Attributive adjectives after nouns

Most adjectives can go in two main places in a sentence: in attributive position and predicative position.
In attributive position, an adjective comes before the noun it modifies.
  • She is a nice girl.
  • She married a rich businessman.
In predicative position, an adjective goes after the verb.
  • She is nice.
  • He looked upset.
While attributive adjectives usually go before the nouns, a few can be used after nouns. This, for example, happens in some fixed phrases.
  • Secretary General
  • Poet Laureate
  • Attorney General
  • Court martial
Some adjectives ending in -able/-ible can also be used after nouns.

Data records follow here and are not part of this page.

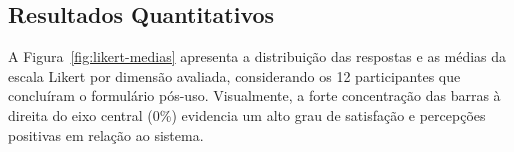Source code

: \documentclass[article,a4paper,12pt,brazil,sumario=tradicional]{abntex2}
\begin{document}
\subsection{Resultados Quantitativos}

A Figura~\ref{fig:likert-medias} apresenta a distribuição das respostas e as médias da escala Likert por dimensão avaliada, considerando os 12 participantes que concluíram o formulário pós-uso. Visualmente, a forte concentração das barras à direita do eixo central (0\%) evidencia um alto grau de satisfação e percepções positivas em relação ao sistema.

\end{document}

  • It is the only solution possible.
  • Book all the tickets available.
After something, everything etc.
Adjectives come after words like something, everything, anything, nothing, somebody, anywhere etc.
  • I would like to go somewhere quiet. (NOT I would like to go quiet somewhere.)
  • I heard something interesting today. (NOT I heard interesting something today.)
In most expressions of measurement adjectives come after the measurement noun.
  • ten years older (NOT Older ten years) (NOT ten older years)
  • six feet deep
  • two miles long
Verb + object + adjective
Adjectives can be placed after the object.
  • You make me happy.
  • Can you get the children ready for school?